Tratamiento de congelación (criopexia)
Su cirujano utiliza una sonda especial para aplicar un frío intenso y congelar la retina alrededor del desgarramiento. El resultado es una cicatriz que ayuda a asegurar y fijar la retina a la pared del ojo.

Cirugía de desprendimiento de la retina

Casi todos los pacientes con desprendimientos de retina tienen que someterse a un reposicionamiento de la retina. De lo contrario, la retina pierde la capacidad de funcionar permanentemente, y una ceguera puede ocurrir. El método para fijar la retina depende de las características del desprendimiento. En cada uno de los siguientes métodos, el Doctor de los Ojos identifica los desgarramientos de la retina y ordena una cirugía con láser o una crioterapia para sellar el desgarramiento.

Cerclaje o gancho escleral
Este tratamiento consiste en colocar un cerclaje o gancho flexible alrededor de los ojos para contrarrestar la fuerza de tracción de una retina fuera de su posición correcta.

Con frecuencia, el oftalmólogo drena el líquido presente debajo de la retina desprendida, permitiéndole que ésta vuelva a su posición normal en la pared posterior del ojo. Este procedimiento se realiza en un quirófano.

Retinopexia neumática
Es un procedimiento mediante el cual una burbuja de gas es inyectada en el espacio vítreo dentro del ojo, en combinación con una cirugía con láser o una crioterapia. La burbuja de gas empuja el desgarramiento de la retina hacia la pared posterior del ojo. Ocasionalmente, éste procedimiento se puede realizar en el consultorio del oftalmólogo.

El oftalmólogo le pedirá que mantenga una cierta posición de la cabeza constantemente durante varios días. La burbuja de gas desaparece gradualmente.

Vitrectomía
Esta cirugía se utiliza comúnmente para corregir un desprendimiento de retina y es realizada en un quirófano. El humor vítreo, el cual tira de la retina, es removido y, por lo general, reemplazado por una burbuja de gas.

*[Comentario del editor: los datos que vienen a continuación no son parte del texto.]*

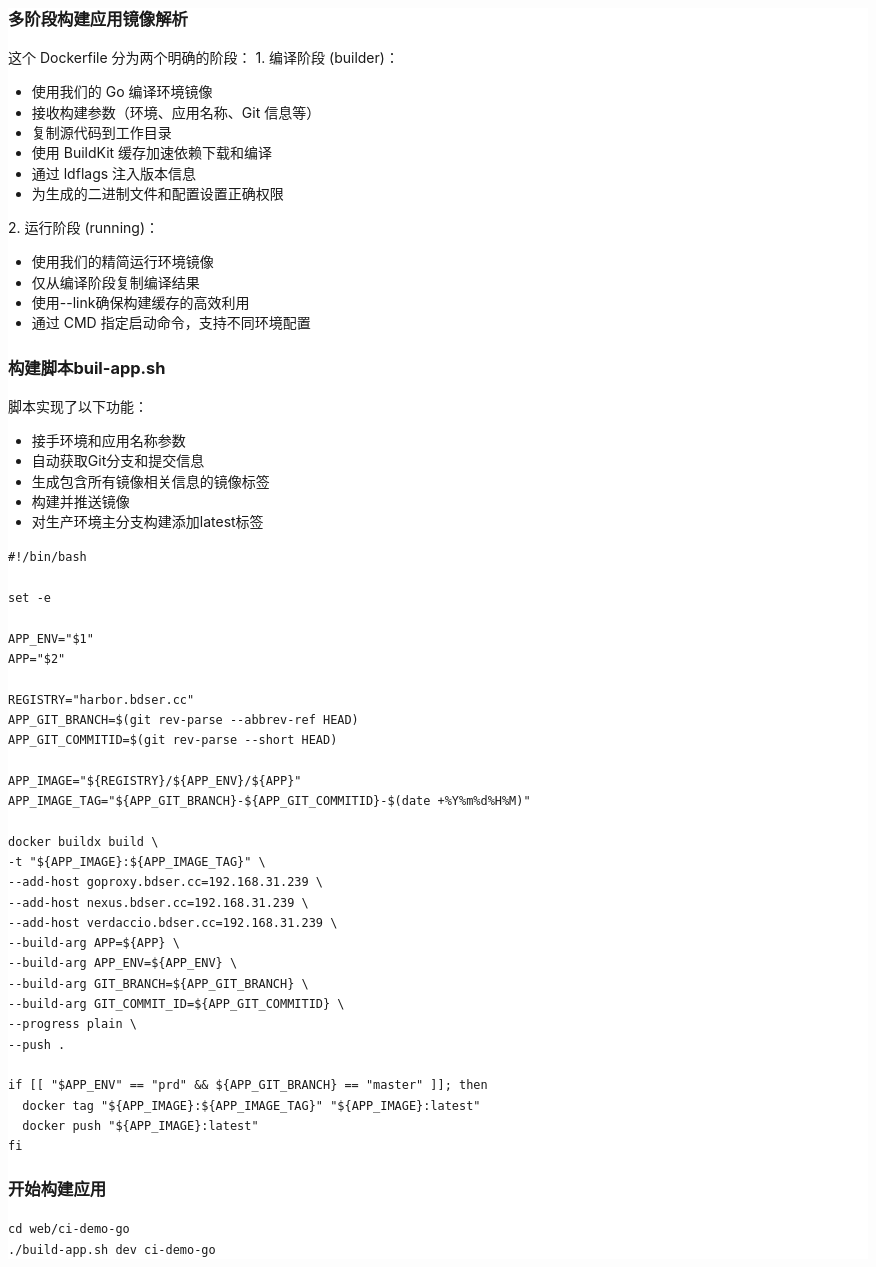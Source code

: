 ### 多阶段构建应用镜像解析
这个 Dockerfile 分为两个明确的阶段：
1. 编译阶段 (builder)：
  - 使用我们的 Go 编译环境镜像
  - 接收构建参数（环境、应用名称、Git 信息等）
  - 复制源代码到工作目录
  - 使用 BuildKit 缓存加速依赖下载和编译
  - 通过 ldflags 注入版本信息
  - 为生成的二进制文件和配置设置正确权限

2. 运行阶段 (running)：
  - 使用我们的精简运行环境镜像
  - 仅从编译阶段复制编译结果
  - 使用--link确保构建缓存的高效利用
  - 通过 CMD 指定启动命令，支持不同环境配置


### 构建脚本buil-app.sh

脚本实现了以下功能：
- 接手环境和应用名称参数
- 自动获取Git分支和提交信息
- 生成包含所有镜像相关信息的镜像标签
- 构建并推送镜像
- 对生产环境主分支构建添加latest标签

```
#!/bin/bash

set -e

APP_ENV="$1"
APP="$2"

REGISTRY="harbor.bdser.cc"
APP_GIT_BRANCH=$(git rev-parse --abbrev-ref HEAD)
APP_GIT_COMMITID=$(git rev-parse --short HEAD)

APP_IMAGE="${REGISTRY}/${APP_ENV}/${APP}"
APP_IMAGE_TAG="${APP_GIT_BRANCH}-${APP_GIT_COMMITID}-$(date +%Y%m%d%H%M)"

docker buildx build \
-t "${APP_IMAGE}:${APP_IMAGE_TAG}" \
--add-host goproxy.bdser.cc=192.168.31.239 \
--add-host nexus.bdser.cc=192.168.31.239 \
--add-host verdaccio.bdser.cc=192.168.31.239 \
--build-arg APP=${APP} \
--build-arg APP_ENV=${APP_ENV} \
--build-arg GIT_BRANCH=${APP_GIT_BRANCH} \
--build-arg GIT_COMMIT_ID=${APP_GIT_COMMITID} \
--progress plain \
--push .

if [[ "$APP_ENV" == "prd" && ${APP_GIT_BRANCH} == "master" ]]; then
  docker tag "${APP_IMAGE}:${APP_IMAGE_TAG}" "${APP_IMAGE}:latest"
  docker push "${APP_IMAGE}:latest"
fi

```
### 开始构建应用
```
cd web/ci-demo-go 
./build-app.sh dev ci-demo-go 
```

Una burbuja de aceite es utilizada en ocasiones (en lugar de una burbuja de gas) para ayudar a mantener la retina en su lugar. Fluidos de su propio cuerpo reemplazan gradualmente a la burbuja de gas. La burbuja de aceite tendrá que ser removida posteriormente durante otro procedimiento quirúrgico. Ocasionalmente, la vitrectomía se combina con un cerclaje escleral.

Si una burbuja de gas es colocada en el ojo, el oftalmólogo puede recomendar que usted mantenga la cabeza en posiciones especiales durante un tiempo determinado. No vuele en avión o viaje a lugares de mucha altitud hasta que el doctor dé aviso de que la burbuja ha desaparecido. Un aumento rápido de altitud puede causar un aumento peligroso en la presión del ojo. Si la burbuja es de aceite, volar en un avión no es un problema.

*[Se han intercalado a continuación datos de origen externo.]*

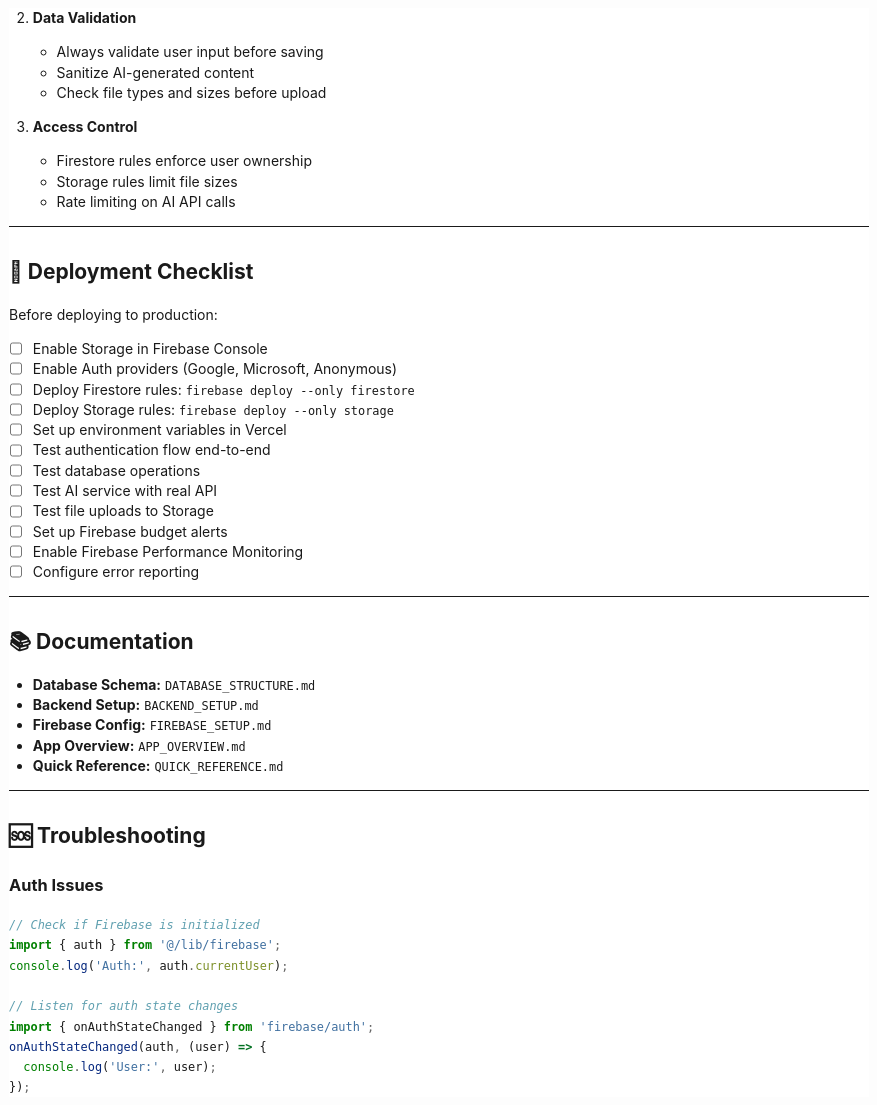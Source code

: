 2. **Data Validation**
   - Always validate user input before saving
   - Sanitize AI-generated content
   - Check file types and sizes before upload

3. **Access Control**
   - Firestore rules enforce user ownership
   - Storage rules limit file sizes
   - Rate limiting on AI API calls

---

## 🚀 Deployment Checklist

Before deploying to production:

- [ ] Enable Storage in Firebase Console
- [ ] Enable Auth providers (Google, Microsoft, Anonymous)
- [ ] Deploy Firestore rules: `firebase deploy --only firestore`
- [ ] Deploy Storage rules: `firebase deploy --only storage`
- [ ] Set up environment variables in Vercel
- [ ] Test authentication flow end-to-end
- [ ] Test database operations
- [ ] Test AI service with real API
- [ ] Test file uploads to Storage
- [ ] Set up Firebase budget alerts
- [ ] Enable Firebase Performance Monitoring
- [ ] Configure error reporting

---

## 📚 Documentation

- **Database Schema:** `DATABASE_STRUCTURE.md`
- **Backend Setup:** `BACKEND_SETUP.md`
- **Firebase Config:** `FIREBASE_SETUP.md`
- **App Overview:** `APP_OVERVIEW.md`
- **Quick Reference:** `QUICK_REFERENCE.md`

---

## 🆘 Troubleshooting

### Auth Issues
```typescript
// Check if Firebase is initialized
import { auth } from '@/lib/firebase';
console.log('Auth:', auth.currentUser);

// Listen for auth state changes
import { onAuthStateChanged } from 'firebase/auth';
onAuthStateChanged(auth, (user) => {
  console.log('User:', user);
});
```
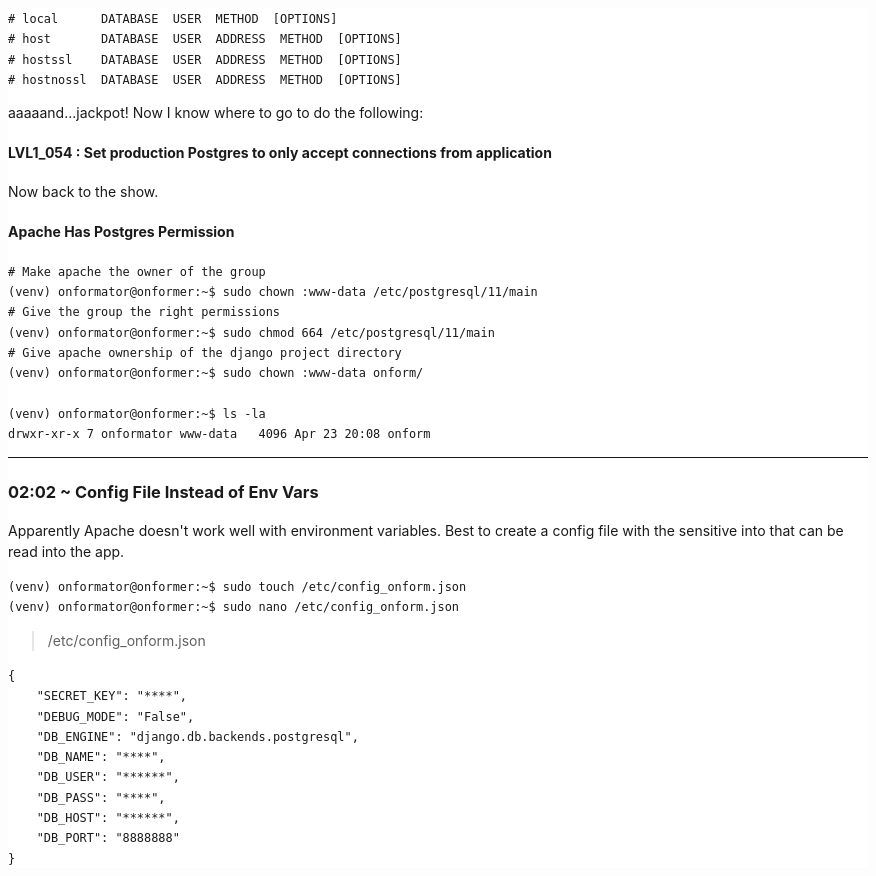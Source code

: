     # local      DATABASE  USER  METHOD  [OPTIONS]
    # host       DATABASE  USER  ADDRESS  METHOD  [OPTIONS]
    # hostssl    DATABASE  USER  ADDRESS  METHOD  [OPTIONS]
    # hostnossl  DATABASE  USER  ADDRESS  METHOD  [OPTIONS]

aaaaand...jackpot! Now I know where to go to do the following:

#### LVL1_054 : Set production Postgres to only accept connections from application  

Now back to the show.

#### Apache Has Postgres Permission

    # Make apache the owner of the group
    (venv) onformator@onformer:~$ sudo chown :www-data /etc/postgresql/11/main
    # Give the group the right permissions
    (venv) onformator@onformer:~$ sudo chmod 664 /etc/postgresql/11/main
    # Give apache ownership of the django project directory
    (venv) onformator@onformer:~$ sudo chown :www-data onform/

    (venv) onformator@onformer:~$ ls -la
    drwxr-xr-x 7 onformator www-data   4096 Apr 23 20:08 onform

---

### 02:02 ~ Config File Instead of Env Vars

Apparently Apache doesn't work well with environment variables. Best to create a config file with the sensitive into that can be read into the app.

    (venv) onformator@onformer:~$ sudo touch /etc/config_onform.json
    (venv) onformator@onformer:~$ sudo nano /etc/config_onform.json

> /etc/config_onform.json

    {
        "SECRET_KEY": "****",
        "DEBUG_MODE": "False",
        "DB_ENGINE": "django.db.backends.postgresql",
        "DB_NAME": "****",
        "DB_USER": "******",
        "DB_PASS": "****",
        "DB_HOST": "******",
        "DB_PORT": "8888888"
    }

La mayoría de las cirugías de desprendimiento de la retina (entre un 80 y un 90 por ciento), son exitosas, aunque una segunda operación puede ser necesaria.

Algunos desprendimientos de la retina no pueden ser reparados. El desarrollo de tejido fibroso (proliferación vitreoretinal) es la razón más común para que una retina no pueda fijarse de nuevo. Si la retina no puede fijarse de nuevo a la pared del ojo, éste continuará perdiendo la visión hasta llegar a la ceguera.

Después de una cirugía exitosa de desprendimiento de la retina, la visión puede tomar muchos meses para mejorar. En algunos casos, nunca vuelve totalmente. Desafortunadamente, algunos pacientes no recuperan ninguna visión. Entre más grave es el desprendimiento, menor es la posibilidad de que la visión regrese. Por esta razón es muy importante consultar a su oftalmólogo con regularidad, a la primera señal de algún problema con su visión.